After AT&T somehow convinced the U.S. Supreme Court that a couple of sentences buried toward the end of a contract that maybe .05% of customers ever think about reading was all that was needed to preempt class-action lawsuits, many large companies have rushed to pack their user agreements and licenses with clauses that force customers into arbitration. But, stuck in a battle with an industry regulator, the folks at Charles Schwab have decided to go another way, announcing that they have gotten rid of the part of their arbitration clause that bans class-action suits… for now.
Against the advice of the Financial Industry Regulatory Authority, a private regulatory agency, Schwab moved to add a clause that would flat-out forbid its clients from banding together as a class, all the while compelling each individual complaint into binding arbitration, where the payouts are generally smaller and the playing field is decidedly unbalanced in favor of the huge investment firm and its army of lawyers.
But only three weeks after Public Citizen launched a petition asking Schwab to ditch the new fine print, the company has decided to once again recognize that it’s not always a good idea to screw your customer base over just because you can.
“Effective immediately, Schwab is modifying its account agreements to eliminate the existing class action lawsuit waiver for disputes related to events occurring on or after May 15, 2013 and for the foreseeable future,” wrote the company in a statement.
FINRA contends that Schwab’s class-action bans in forced-arbitration clauses violate the organization’s rules against brokerage firms preempting investors from filing class-action lawsuits.
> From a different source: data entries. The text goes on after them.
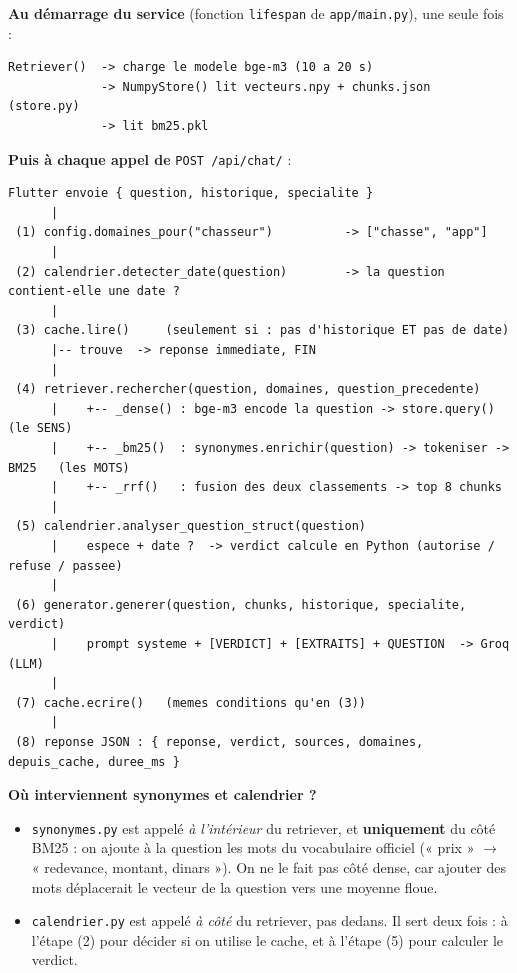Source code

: \documentclass[11pt,a4paper]{article}
\newcommand{\fichier}[1]{\texttt{#1}}
\begin{document}
\textbf{Au démarrage du service} (fonction \texttt{lifespan} de \fichier{app/main.py}),
une seule fois :

\begin{shaded}
\begin{Verbatim}[fontsize=\footnotesize]
Retriever()  -> charge le modele bge-m3 (10 a 20 s)
             -> NumpyStore() lit vecteurs.npy + chunks.json      (store.py)
             -> lit bm25.pkl
\end{Verbatim}
\end{shaded}

\textbf{Puis à chaque appel de} \texttt{POST /api/chat/} :

\begin{shaded}
\begin{Verbatim}[fontsize=\footnotesize]
 Flutter envoie { question, historique, specialite }
      |
 (1) config.domaines_pour("chasseur")          -> ["chasse", "app"]
      |
 (2) calendrier.detecter_date(question)        -> la question contient-elle une date ?
      |
 (3) cache.lire()     (seulement si : pas d'historique ET pas de date)
      |-- trouve  -> reponse immediate, FIN
      |
 (4) retriever.rechercher(question, domaines, question_precedente)
      |    +-- _dense() : bge-m3 encode la question -> store.query()     (le SENS)
      |    +-- _bm25()  : synonymes.enrichir(question) -> tokeniser -> BM25   (les MOTS)
      |    +-- _rrf()   : fusion des deux classements -> top 8 chunks
      |
 (5) calendrier.analyser_question_struct(question)
      |    espece + date ?  -> verdict calcule en Python (autorise / refuse / passee)
      |
 (6) generator.generer(question, chunks, historique, specialite, verdict)
      |    prompt systeme + [VERDICT] + [EXTRAITS] + QUESTION  -> Groq (LLM)
      |
 (7) cache.ecrire()   (memes conditions qu'en (3))
      |
 (8) reponse JSON : { reponse, verdict, sources, domaines, depuis_cache, duree_ms }
\end{Verbatim}
\end{shaded}

\textbf{Où interviennent synonymes et calendrier ?}
\begin{itemize}
  \item \fichier{synonymes.py} est appelé \emph{à l'intérieur} du retriever, et
        \textbf{uniquement} du côté BM25 : on ajoute à la question les mots du vocabulaire
        officiel (« prix » $\rightarrow$ « redevance, montant, dinars »). On ne le fait
        pas côté dense, car ajouter des mots déplacerait le vecteur de la question vers une
        moyenne floue.
  \item \fichier{calendrier.py} est appelé \emph{à côté} du retriever, pas dedans. Il sert
        deux fois : à l'étape (2) pour décider si on utilise le cache, et à l'étape (5)
        pour calculer le verdict.
\end{itemize}
\end{document}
In February, a panel ruled in favor of Schwab, saying that the Supreme Court ruling in the aforementioned AT&T case took precedent. FINRA is appealing that decision.
Schwab still maintains its position that arbitration is the best way to resolve customer dispute, but has decided to remove the class-action waiver “until the issue is resolved by the appropriate regulatory and/or court decisions.”
So instead of simply requiring that customers waive their right to pursue a resolution in the courtroom, Schwab has chosen to extend its existing policy of paying the arbitration fees for any client pursuing an arbitration claim under $25,000.
The Schwab decision isn’t exactly a victory, as the company appears ready to put the clause back if it wins out against FINRA, but it is an indication that clear guidance from federal regulators is needed.
“This is why it is crucial for the Securities and Exchange Commission to exercise its authority to conduct rulemaking and restore investors’ right to choose how to resolve disputes with financial firms,” says Public Citizen in a statement. “The fine print of one-sided contracts should not deny investors this critical right.”